Posted on December 08, 2014

Homeland-Season-4-Episode-10-Television-Review-Tom-Lorenzo-Site-TLOPinRupert Friend in Showtime’s “Homeland”

Well, the question of what kind of show Homeland wants to be has been rather definitively answered with this episode. And while there was a time when we would have complained about the answer it settled on, we’ve come around to the Homeland creative team’s way of thinking on this one; partially because of how long the show’s been on the air, but mainly because this was such a fantastically fun and tense episode that there’s no reasonable way for us to complain about it.

It seems to us that after almost four full seasons on the topic, it’s impossible for any TV show to continue to offer up thoughtful, tense, engrossing examinations of the War on Terror. At some point, both the temptation as well as the need (if you want to stay on the air) for a show like this to turn toward full on action movie sequences is going to become overwhelming. An episode like this one, thrilling as it was, probably would have annoyed us quite a bit had it come much earlier in the show’s run. But in a post-Brody world, when practically every character (but especially the main one) had been written into some sort of corner, it was, in retrospect, a smart and gutsy move to change the show into what it is now. Sure, the title no longer makes much sense, since almost no time this season was actually spent on American soil, but the creators had their work cut out for them this season because they had to figure out how to make this show continue to work without its central relationship.

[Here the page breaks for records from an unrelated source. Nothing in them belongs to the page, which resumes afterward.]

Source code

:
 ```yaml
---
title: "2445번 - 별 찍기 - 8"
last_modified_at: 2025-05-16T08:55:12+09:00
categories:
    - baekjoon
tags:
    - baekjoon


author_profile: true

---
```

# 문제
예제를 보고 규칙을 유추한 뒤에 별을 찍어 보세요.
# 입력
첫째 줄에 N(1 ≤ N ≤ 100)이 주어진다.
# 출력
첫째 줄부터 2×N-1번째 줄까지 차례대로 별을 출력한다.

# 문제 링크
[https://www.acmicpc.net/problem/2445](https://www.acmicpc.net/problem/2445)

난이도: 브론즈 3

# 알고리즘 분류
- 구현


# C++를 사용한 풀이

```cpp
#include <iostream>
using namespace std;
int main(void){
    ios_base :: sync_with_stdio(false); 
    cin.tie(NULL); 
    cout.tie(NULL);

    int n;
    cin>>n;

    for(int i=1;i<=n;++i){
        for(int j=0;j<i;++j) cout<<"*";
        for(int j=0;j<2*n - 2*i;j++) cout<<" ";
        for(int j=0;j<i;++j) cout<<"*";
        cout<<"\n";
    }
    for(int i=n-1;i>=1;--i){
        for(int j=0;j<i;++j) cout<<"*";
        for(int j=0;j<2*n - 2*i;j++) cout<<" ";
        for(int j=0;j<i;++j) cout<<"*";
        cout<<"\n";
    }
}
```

Was there a tiny part of us that groaned a little at the sight of Carrie picking up a gun? Carrie, whose considerable strength and power as a character arises solely out of how she uses her mind and the ways in which her mind makes that hard for her, turned into an action heroine? Yes. A little. But when she barked out “I’m trying to kill the motherfuckers who are trying to kill us!” with every bit of fear and panic any non-action hero would feel at that moment, we couldn’t help but get caught up in it all. Besides, Carrie really wasn’t the action hero of this episode. She was mostly sidelined for most of the action, as a person in her position naturally would be. No, the real hero here was Peter Quinn, who, after almost an entire season of acting mopey and disobeying orders finally got his moment to shine. It’s almost as if the writers had this planned all along, throwing all of his earlier moping suddenly into sharp relief and answering the question of what kind of man Peter is. He’s not the kind who can hang around motel pools indefinitely drinking himself into a stupor, it turns out.

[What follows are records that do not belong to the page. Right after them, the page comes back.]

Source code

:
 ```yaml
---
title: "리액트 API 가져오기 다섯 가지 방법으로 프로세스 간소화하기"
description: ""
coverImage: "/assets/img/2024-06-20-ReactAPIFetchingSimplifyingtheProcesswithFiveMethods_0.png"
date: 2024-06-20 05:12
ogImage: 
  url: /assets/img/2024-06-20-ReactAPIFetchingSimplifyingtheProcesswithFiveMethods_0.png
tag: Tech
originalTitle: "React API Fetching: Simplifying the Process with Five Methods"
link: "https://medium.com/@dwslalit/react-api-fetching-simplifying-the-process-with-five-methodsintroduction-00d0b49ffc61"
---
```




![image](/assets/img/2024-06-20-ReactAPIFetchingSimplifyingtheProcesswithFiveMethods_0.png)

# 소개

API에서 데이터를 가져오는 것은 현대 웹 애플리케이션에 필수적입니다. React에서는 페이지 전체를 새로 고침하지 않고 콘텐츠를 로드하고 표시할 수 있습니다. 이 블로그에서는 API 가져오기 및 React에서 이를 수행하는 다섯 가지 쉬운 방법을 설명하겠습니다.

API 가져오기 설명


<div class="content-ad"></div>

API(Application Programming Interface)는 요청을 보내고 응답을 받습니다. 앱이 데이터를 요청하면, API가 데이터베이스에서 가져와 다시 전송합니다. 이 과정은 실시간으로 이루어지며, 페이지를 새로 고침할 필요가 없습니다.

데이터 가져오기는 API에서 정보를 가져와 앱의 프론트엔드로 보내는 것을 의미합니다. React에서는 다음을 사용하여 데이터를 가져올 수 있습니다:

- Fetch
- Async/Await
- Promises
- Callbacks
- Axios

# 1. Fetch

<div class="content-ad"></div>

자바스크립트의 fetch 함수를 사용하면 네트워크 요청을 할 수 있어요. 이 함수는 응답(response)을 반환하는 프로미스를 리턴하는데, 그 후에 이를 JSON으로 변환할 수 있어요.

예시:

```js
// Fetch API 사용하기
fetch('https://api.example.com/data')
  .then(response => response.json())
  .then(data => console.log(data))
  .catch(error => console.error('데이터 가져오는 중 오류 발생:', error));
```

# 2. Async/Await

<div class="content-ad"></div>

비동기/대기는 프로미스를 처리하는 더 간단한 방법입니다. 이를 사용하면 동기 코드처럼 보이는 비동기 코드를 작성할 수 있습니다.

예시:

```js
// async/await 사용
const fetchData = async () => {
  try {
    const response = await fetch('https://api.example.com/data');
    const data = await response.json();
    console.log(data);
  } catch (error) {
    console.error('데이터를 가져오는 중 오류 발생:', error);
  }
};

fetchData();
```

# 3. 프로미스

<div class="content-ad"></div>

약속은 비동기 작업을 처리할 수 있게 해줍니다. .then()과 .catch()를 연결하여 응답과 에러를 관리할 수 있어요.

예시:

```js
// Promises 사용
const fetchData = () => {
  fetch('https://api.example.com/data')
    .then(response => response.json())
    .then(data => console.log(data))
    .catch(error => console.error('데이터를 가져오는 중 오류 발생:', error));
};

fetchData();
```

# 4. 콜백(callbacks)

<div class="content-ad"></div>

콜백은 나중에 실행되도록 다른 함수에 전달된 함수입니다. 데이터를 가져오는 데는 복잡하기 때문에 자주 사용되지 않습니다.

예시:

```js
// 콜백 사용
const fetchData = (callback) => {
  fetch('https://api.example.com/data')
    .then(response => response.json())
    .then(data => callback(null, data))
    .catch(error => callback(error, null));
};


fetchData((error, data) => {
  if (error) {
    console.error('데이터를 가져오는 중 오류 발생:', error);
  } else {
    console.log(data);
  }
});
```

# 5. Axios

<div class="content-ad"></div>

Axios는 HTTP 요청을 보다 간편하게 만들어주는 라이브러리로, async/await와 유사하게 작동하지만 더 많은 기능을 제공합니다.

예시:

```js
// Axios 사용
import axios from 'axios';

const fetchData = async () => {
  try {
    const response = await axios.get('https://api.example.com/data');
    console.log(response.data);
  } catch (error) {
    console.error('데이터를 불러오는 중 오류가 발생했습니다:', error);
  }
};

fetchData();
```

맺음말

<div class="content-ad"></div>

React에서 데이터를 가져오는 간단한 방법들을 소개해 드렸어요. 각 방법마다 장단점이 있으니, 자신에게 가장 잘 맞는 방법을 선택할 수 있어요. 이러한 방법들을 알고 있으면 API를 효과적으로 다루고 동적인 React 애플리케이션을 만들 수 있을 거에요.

In fact, a lot of this episode seemed to consist of the creative team paying off several things. Not just Peter Quinn, Action Man, but Director Lockhart, flawed but not necessarily evil CIA Director. They’ve done a hell of a job turning this character around from his earlier portrayal and making him seem as vital and human as anyone else in the cast. We were sure he was going to wind up dead by the end of the episode. In fact, when no one died immediately after the storming of the embassy, we worried the creators wouldn’t have the guts to cull someone from the cast. We probably should have seen Fara’s death coming. It certainly hit us like a gut punch. It wasn’t until the next day that we considered how problematic it is that the only member of the cast to die in the terrorist attack was the Muslim one.

And speaking of cast members, Mark Moses needs to have a chat with his agent and get them to stop offering him the smarmiest, sleaziest, least likable characters possible because he is entirely too good at it and he may never get a chance to play a non-sleazeball again. Never before were we so disgusted with someone for NOT killing himself. Laila Robbins as the Ambassador (and his wife) played her disgust so clearly, beautifully and subtly that we feel she spoke for us in those scenes.

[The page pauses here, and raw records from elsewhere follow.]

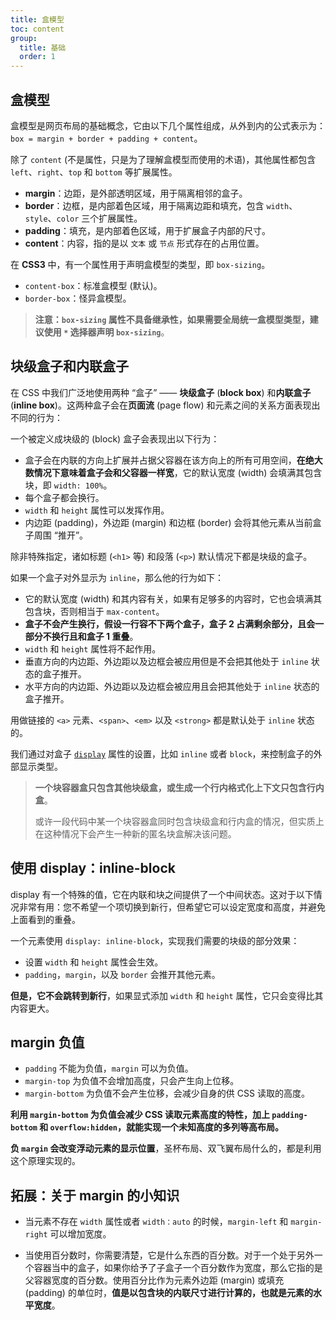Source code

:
 ```yaml
---
title: 盒模型
toc: content
group:
  title: 基础
  order: 1
---
```


## 盒模型

盒模型是网页布局的基础概念，它由以下几个属性组成，从外到内的公式表示为：`box = margin + border + padding + content`。

除了 `content` (不是属性，只是为了理解盒模型而使用的术语)，其他属性都包含 `left`、`right`、`top` 和 `bottom` 等扩展属性。

- **margin**：边距，是外部透明区域，用于隔离相邻的盒子。
- **border**：边框，是内部着色区域，用于隔离边距和填充，包含 `width`、`style`、`color` 三个扩展属性。
- **padding**：填充，是内部着色区域，用于扩展盒子内部的尺寸。
- **content**：内容，指的是以 `文本` 或 `节点` 形式存在的占用位置。

在 **CSS3** 中，有一个属性用于声明盒模型的类型，即 `box-sizing`。

- `content-box`：标准盒模型 (默认)。
- `border-box`：怪异盒模型。

> **注意：`box-sizing` 属性不具备继承性，如果需要全局统一盒模型类型，建议使用 `*` 选择器声明 `box-sizing`**。

## 块级盒子和内联盒子

在 CSS 中我们广泛地使用两种 “盒子” —— **块级盒子** (**block box**) 和**内联盒子** (**inline box**)。这两种盒子会在**页面流** (page flow) 和元素之间的关系方面表现出不同的行为：

一个被定义成块级的 (block) 盒子会表现出以下行为：

- 盒子会在内联的方向上扩展并占据父容器在该方向上的所有可用空间，**在绝大数情况下意味着盒子会和父容器一样宽**，它的默认宽度 (width) 会填满其包含块，即 `width: 100%`。
- 每个盒子都会换行。
- `width` 和 `height` 属性可以发挥作用。
- 内边距 (padding)，外边距 (margin) 和边框 (border) 会将其他元素从当前盒子周围 “推开”。

除非特殊指定，诸如标题 (`<h1>` 等) 和段落 (`<p>`) 默认情况下都是块级的盒子。

如果一个盒子对外显示为 `inline`，那么他的行为如下：

- 它的默认宽度 (width) 和其内容有关，如果有足够多的内容时，它也会填满其包含块，否则相当于 `max-content`。
- **盒子不会产生换行，假设一行容不下两个盒子，盒子 2 占满剩余部分，且会一部分不换行且和盒子 1 重叠**。
- `width` 和 `height` 属性将不起作用。
- 垂直方向的内边距、外边距以及边框会被应用但是不会把其他处于 `inline` 状态的盒子推开。
- 水平方向的内边距、外边距以及边框会被应用且会把其他处于 `inline` 状态的盒子推开。

用做链接的 `<a>` 元素、`<span>`、`<em>` 以及 `<strong>` 都是默认处于 `inline` 状态的。

我们通过对盒子 [`display`](https://developer.mozilla.org/zh-CN/docs/Web/CSS/display) 属性的设置，比如 `inline` 或者 `block`，来控制盒子的外部显示类型。

> **一个块容器盒只包含其他块级盒，或生成一个行内格式化上下文只包含行内盒**。
>
> 或许一段代码中某一个块容器盒同时包含块级盒和行内盒的情况，但实质上在这种情况下会产生一种新的匿名块盒解决该问题。

## 使用 display：inline-block

display 有一个特殊的值，它在内联和块之间提供了一个中间状态。这对于以下情况非常有用：您不希望一个项切换到新行，但希望它可以设定宽度和高度，并避免上面看到的重叠。

一个元素使用 `display: inline-block`，实现我们需要的块级的部分效果：

- 设置 `width` 和 `height` 属性会生效。
- `padding`，`margin`，以及 `border` 会推开其他元素。

**但是，它不会跳转到新行**，如果显式添加 `width` 和 `height` 属性，它只会变得比其内容更大。

## margin 负值

- `padding` 不能为负值，`margin` 可以为负值。
- `margin-top` 为负值不会增加高度，只会产生向上位移。
- `margin-bottom` 为负值不会产生位移，会减少自身的供 CSS 读取的高度。

**利用 `margin-bottom` 为负值会减少 CSS 读取元素高度的特性，加上 `padding-bottom` 和 `overflow:hidden`，就能实现一个未知高度的多列等高布局。**

**负 `margin` 会改变浮动元素的显示位置**，圣杯布局、双飞翼布局什么的，都是利用这个原理实现的。

## 拓展：关于 margin 的小知识

- 当元素不存在 `width` 属性或者 `width：auto` 的时候，`margin-left` 和 `margin-right` 可以增加宽度。

- 当使用百分数时，你需要清楚，它是什么东西的百分数。对于一个处于另外一个容器当中的盒子，如果你给予了子盒子一个百分数作为宽度，那么它指的是父容器宽度的百分数。使用百分比作为元素外边距 (margin) 或填充 (padding) 的单位时，**值是以包含块的内联尺寸进行计算的，也就是元素的水平宽度**。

This seems to be the season where long-running shows pull off the trick of improving themselves by switching course. After years of nihilistic wandering, The Walking Dead suddenly became a much better show by turning itself into a series of character studies. Homeland is coming at it from the opposite direction. After years of focusing almost entirely on two characters, they’ve now become an ensemble action piece in the 24 vein. Will it be sustainable in the long run? Probably not. Almost nothing in series television is. But we’re willing to bet this season is going to end on a hell of a high note that no one expected going into it. Because this was the very best episode of Homeland in years, and may just go down as one of the top episodes in the show’s entire run.